What does $d \mathbb{P}(\omega)$ mean in expectation of r.v. $f$?
$$\mathbb{E} f = \int_{\Omega} f(\omega) d \mathbb{P}(\omega)$$
Yes sure it's some "infinitesimal", but should this mean that $\mathbb{P}(\omega)$ is a variable of $f$? Since in elementary integrals:
$$\int_X f(x) dx$$ and $x$ is a variable of $f$.
$\omega \in \Omega$ by def. but why is it $d \mathbb{P}(\omega)$ then and now just $d \omega$?

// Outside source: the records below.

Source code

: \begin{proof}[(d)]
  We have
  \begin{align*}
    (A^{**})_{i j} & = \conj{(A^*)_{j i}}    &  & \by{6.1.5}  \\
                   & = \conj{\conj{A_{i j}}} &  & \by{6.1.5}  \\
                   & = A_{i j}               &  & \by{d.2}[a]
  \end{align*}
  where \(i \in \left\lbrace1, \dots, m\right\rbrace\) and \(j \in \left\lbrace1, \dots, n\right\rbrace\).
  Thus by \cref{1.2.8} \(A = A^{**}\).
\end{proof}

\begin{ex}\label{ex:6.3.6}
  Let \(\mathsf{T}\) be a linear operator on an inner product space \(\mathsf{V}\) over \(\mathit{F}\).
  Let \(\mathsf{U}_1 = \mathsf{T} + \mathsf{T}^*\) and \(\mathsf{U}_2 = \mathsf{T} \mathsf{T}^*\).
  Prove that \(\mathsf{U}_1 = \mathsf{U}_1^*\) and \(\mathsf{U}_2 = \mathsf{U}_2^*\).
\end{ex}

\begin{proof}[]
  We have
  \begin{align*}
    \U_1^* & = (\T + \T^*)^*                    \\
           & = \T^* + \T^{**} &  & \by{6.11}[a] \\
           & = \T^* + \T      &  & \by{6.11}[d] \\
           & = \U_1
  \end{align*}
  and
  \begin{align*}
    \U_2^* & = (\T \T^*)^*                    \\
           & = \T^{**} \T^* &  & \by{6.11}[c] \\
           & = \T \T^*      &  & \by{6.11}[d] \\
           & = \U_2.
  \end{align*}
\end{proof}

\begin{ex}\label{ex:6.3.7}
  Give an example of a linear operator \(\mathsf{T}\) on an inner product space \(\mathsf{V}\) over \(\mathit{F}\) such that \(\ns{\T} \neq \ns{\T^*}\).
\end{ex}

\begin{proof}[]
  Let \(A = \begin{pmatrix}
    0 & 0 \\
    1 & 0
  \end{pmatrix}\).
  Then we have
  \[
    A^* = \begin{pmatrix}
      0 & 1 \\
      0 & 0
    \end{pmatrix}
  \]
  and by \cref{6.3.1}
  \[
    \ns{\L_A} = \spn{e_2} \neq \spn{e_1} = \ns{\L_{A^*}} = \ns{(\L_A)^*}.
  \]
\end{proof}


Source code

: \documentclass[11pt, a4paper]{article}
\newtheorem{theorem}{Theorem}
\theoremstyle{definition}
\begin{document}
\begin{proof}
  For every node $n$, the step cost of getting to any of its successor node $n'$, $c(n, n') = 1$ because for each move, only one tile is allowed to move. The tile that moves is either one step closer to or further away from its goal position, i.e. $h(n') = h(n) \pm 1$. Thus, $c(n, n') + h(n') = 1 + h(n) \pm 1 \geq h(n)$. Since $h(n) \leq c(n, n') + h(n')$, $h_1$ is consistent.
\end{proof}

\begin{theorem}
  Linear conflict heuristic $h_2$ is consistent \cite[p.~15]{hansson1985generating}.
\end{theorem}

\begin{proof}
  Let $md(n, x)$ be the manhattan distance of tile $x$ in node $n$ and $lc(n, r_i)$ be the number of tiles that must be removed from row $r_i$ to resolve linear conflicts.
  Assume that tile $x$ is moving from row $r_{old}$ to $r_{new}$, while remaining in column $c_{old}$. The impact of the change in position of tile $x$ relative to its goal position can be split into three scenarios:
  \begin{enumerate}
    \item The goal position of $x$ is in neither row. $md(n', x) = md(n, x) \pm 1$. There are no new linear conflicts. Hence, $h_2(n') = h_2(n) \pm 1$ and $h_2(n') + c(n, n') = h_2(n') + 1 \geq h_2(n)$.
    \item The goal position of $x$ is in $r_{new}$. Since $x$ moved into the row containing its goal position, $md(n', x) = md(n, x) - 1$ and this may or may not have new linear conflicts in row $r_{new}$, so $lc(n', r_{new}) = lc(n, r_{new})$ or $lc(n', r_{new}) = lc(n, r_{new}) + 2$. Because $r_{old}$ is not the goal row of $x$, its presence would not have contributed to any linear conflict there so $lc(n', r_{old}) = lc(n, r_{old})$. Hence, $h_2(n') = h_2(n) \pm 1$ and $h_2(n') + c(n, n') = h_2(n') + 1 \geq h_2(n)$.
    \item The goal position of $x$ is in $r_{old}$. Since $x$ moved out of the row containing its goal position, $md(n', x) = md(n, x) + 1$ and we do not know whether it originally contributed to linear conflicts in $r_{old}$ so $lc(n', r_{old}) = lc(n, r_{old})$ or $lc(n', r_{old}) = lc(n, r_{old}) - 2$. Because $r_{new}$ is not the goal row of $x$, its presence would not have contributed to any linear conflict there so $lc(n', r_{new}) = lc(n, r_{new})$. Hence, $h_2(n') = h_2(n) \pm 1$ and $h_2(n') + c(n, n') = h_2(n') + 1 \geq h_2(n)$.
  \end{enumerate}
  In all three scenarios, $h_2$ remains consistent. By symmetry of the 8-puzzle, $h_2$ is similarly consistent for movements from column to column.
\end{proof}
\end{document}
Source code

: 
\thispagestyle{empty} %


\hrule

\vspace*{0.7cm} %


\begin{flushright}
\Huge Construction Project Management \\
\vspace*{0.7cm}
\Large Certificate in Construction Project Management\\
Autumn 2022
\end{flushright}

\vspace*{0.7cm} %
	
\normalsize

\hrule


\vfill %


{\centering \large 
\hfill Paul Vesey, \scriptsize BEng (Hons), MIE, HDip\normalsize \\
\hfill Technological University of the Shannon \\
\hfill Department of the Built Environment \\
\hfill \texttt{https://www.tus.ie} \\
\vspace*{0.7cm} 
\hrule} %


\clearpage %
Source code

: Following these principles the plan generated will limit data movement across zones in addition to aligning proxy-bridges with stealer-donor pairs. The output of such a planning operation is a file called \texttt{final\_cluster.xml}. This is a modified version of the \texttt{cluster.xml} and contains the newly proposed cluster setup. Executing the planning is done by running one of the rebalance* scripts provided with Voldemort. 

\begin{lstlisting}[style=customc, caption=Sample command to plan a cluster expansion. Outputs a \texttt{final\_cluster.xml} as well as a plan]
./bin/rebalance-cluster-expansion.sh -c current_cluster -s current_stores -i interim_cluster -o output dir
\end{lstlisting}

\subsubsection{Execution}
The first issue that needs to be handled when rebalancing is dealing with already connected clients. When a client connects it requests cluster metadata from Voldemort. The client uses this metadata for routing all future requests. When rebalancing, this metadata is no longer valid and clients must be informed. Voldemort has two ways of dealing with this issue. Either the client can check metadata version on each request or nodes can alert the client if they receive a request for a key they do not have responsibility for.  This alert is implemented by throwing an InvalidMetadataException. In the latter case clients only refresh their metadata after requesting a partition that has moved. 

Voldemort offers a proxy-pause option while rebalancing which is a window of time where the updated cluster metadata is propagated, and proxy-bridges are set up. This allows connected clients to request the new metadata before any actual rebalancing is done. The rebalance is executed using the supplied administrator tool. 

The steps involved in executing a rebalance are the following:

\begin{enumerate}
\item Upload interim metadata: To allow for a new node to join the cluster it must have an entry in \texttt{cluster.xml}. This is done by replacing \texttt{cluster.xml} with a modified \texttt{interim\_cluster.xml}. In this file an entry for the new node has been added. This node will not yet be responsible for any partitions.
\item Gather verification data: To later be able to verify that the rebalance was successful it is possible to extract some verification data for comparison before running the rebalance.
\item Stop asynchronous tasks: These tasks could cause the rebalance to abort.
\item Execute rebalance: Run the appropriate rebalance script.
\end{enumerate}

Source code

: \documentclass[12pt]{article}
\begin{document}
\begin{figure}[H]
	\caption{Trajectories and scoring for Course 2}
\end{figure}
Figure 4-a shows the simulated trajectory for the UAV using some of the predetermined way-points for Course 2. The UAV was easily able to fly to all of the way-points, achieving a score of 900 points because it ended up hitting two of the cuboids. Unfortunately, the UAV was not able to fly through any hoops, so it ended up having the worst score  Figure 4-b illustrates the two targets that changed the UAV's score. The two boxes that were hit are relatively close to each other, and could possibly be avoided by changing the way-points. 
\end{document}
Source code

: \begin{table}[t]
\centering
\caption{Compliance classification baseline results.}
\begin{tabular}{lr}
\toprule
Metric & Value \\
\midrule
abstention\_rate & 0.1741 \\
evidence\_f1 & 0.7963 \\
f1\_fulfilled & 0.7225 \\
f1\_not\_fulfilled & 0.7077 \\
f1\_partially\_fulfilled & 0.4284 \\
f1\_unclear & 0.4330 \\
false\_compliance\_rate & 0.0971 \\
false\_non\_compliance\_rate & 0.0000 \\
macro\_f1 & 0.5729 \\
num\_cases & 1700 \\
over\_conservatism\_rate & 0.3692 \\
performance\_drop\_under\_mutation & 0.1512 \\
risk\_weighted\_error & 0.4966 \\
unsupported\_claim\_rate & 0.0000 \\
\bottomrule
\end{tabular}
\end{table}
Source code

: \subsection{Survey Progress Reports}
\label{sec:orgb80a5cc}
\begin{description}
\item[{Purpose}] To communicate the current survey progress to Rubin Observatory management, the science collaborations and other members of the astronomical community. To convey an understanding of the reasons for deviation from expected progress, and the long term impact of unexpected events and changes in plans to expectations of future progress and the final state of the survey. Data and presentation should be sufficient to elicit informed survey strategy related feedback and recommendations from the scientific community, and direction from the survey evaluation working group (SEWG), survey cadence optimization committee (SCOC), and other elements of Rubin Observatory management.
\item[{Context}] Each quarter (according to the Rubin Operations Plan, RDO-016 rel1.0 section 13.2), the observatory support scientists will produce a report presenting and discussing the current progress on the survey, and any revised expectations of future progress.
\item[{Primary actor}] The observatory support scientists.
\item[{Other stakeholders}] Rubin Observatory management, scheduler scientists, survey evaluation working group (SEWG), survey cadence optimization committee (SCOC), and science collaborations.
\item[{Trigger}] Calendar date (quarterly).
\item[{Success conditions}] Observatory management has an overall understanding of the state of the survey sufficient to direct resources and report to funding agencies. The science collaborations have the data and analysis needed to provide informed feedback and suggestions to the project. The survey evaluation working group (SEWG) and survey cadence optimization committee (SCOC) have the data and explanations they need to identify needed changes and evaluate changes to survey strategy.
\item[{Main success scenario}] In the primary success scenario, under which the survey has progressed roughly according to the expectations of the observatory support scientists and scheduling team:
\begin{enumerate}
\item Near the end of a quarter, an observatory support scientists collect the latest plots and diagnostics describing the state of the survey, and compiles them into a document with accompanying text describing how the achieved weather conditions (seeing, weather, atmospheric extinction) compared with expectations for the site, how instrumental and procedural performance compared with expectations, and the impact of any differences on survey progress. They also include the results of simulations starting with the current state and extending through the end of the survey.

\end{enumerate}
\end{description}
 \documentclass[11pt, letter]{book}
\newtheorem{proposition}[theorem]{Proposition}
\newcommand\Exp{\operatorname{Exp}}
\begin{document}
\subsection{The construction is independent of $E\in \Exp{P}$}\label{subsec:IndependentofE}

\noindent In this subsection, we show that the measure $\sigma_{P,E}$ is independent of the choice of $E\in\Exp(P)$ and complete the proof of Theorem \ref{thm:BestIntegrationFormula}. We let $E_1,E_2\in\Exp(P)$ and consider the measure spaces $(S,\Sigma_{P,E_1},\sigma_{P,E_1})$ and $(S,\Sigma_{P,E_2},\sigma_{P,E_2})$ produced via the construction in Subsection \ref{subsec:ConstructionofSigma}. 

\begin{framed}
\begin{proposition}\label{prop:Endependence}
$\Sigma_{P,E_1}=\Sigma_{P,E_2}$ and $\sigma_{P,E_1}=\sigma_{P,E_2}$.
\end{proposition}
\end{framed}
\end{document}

Part of what might be confusing to you already shows up in discrete probability. Here is an example: we roll a fair die, and let $X$ be the resulting number. We (that is, math teachers) say things like, the expected value of $X$ is $EX=\sum_{i=1}^6 i (1/6)$ and the expected value of $X^2$ is $EX^2=\sum_{i=1}^6 i^2 (1/6)$. Suppose we also roll an unfair die, and call the result $Y$, for which $P(Y=i) = p_i$ where not all the $p_i$ values are $1/6$. We say the expectations of $Y$ and $Y^2$ are $EY=\sum_{i=1}^6 i p_i$ and $EY^2 = \sum_{i=1}^6 i^2p_i$. In all cases the expectation is a weighted sum of the value we are talking about, and the system of weights we assign to the fundamental outcomes. In more advanced textbooks you will often see expressions like $EX=\int_\Omega X(\omega) P(d\omega)$, where $\omega$ plays the role of $i$ in my examples in this paragraph, where $P(\omega)$ plays the role of $p_i$ and so on.
In this way, we think of expectations as arising from two ingredients: a random quantity and the corresponding probability distribution. In your case, the expression $f(\omega)$ is the random quantity whose expectation we seek, and $d \mathbb P(\omega)$ is the corresponding probability distribution.
You might be also confused by the use of the letter $f$, which in textbooks is often used more-or-less exclusively as part of the probability law specification. Your example, however, is not an instance.